» WORK REQUIRED
Please return the records below exactly as they stand, with the pictures removed.

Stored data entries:

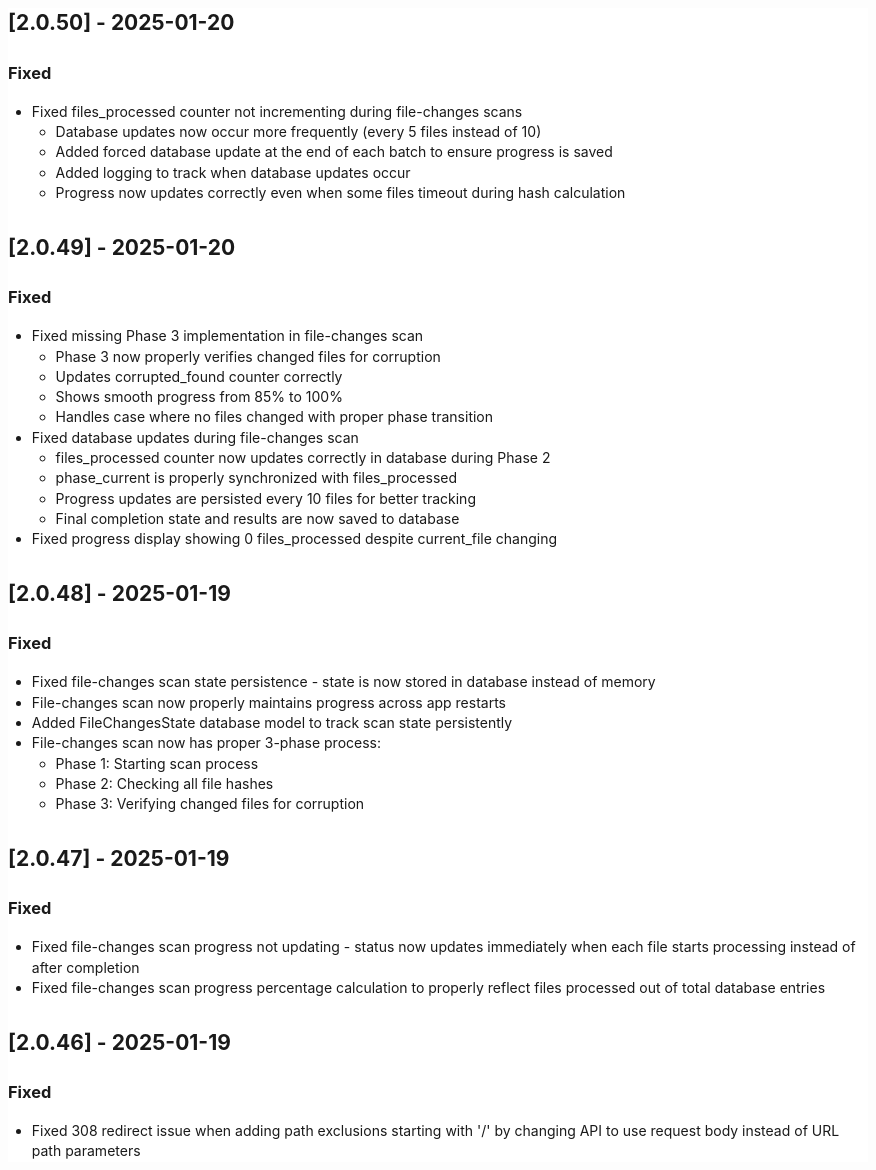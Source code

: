 ## [2.0.50] - 2025-01-20

### Fixed
- Fixed files_processed counter not incrementing during file-changes scans
  - Database updates now occur more frequently (every 5 files instead of 10)
  - Added forced database update at the end of each batch to ensure progress is saved
  - Added logging to track when database updates occur
  - Progress now updates correctly even when some files timeout during hash calculation

## [2.0.49] - 2025-01-20

### Fixed
- Fixed missing Phase 3 implementation in file-changes scan
  - Phase 3 now properly verifies changed files for corruption
  - Updates corrupted_found counter correctly
  - Shows smooth progress from 85% to 100%
  - Handles case where no files changed with proper phase transition
- Fixed database updates during file-changes scan
  - files_processed counter now updates correctly in database during Phase 2
  - phase_current is properly synchronized with files_processed
  - Progress updates are persisted every 10 files for better tracking
  - Final completion state and results are now saved to database
- Fixed progress display showing 0 files_processed despite current_file changing

## [2.0.48] - 2025-01-19

### Fixed
- Fixed file-changes scan state persistence - state is now stored in database instead of memory
- File-changes scan now properly maintains progress across app restarts
- Added FileChangesState database model to track scan state persistently
- File-changes scan now has proper 3-phase process:
  - Phase 1: Starting scan process
  - Phase 2: Checking all file hashes
  - Phase 3: Verifying changed files for corruption

## [2.0.47] - 2025-01-19

### Fixed
- Fixed file-changes scan progress not updating - status now updates immediately when each file starts processing instead of after completion
- Fixed file-changes scan progress percentage calculation to properly reflect files processed out of total database entries

## [2.0.46] - 2025-01-19

### Fixed
- Fixed 308 redirect issue when adding path exclusions starting with '/' by changing API to use request body instead of URL path parameters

» REPLY
Source code

: ## [2.0.50] - 2025-01-20

### Fixed
- Fixed files_processed counter not incrementing during file-changes scans
  - Database updates now occur more frequently (every 5 files instead of 10)
  - Added forced database update at the end of each batch to ensure progress is saved
  - Added logging to track when database updates occur
  - Progress now updates correctly even when some files timeout during hash calculation

## [2.0.49] - 2025-01-20

### Fixed
- Fixed missing Phase 3 implementation in file-changes scan
  - Phase 3 now properly verifies changed files for corruption
  - Updates corrupted_found counter correctly
  - Shows smooth progress from 85% to 100%
  - Handles case where no files changed with proper phase transition
- Fixed database updates during file-changes scan
  - files_processed counter now updates correctly in database during Phase 2
  - phase_current is properly synchronized with files_processed
  - Progress updates are persisted every 10 files for better tracking
  - Final completion state and results are now saved to database
- Fixed progress display showing 0 files_processed despite current_file changing

## [2.0.48] - 2025-01-19

### Fixed
- Fixed file-changes scan state persistence - state is now stored in database instead of memory
- File-changes scan now properly maintains progress across app restarts
- Added FileChangesState database model to track scan state persistently
- File-changes scan now has proper 3-phase process:
  - Phase 1: Starting scan process
  - Phase 2: Checking all file hashes
  - Phase 3: Verifying changed files for corruption

## [2.0.47] - 2025-01-19

### Fixed
- Fixed file-changes scan progress not updating - status now updates immediately when each file starts processing instead of after completion
- Fixed file-changes scan progress percentage calculation to properly reflect files processed out of total database entries

## [2.0.46] - 2025-01-19

### Fixed
- Fixed 308 redirect issue when adding path exclusions starting with '/' by changing API to use request body instead of URL path parameters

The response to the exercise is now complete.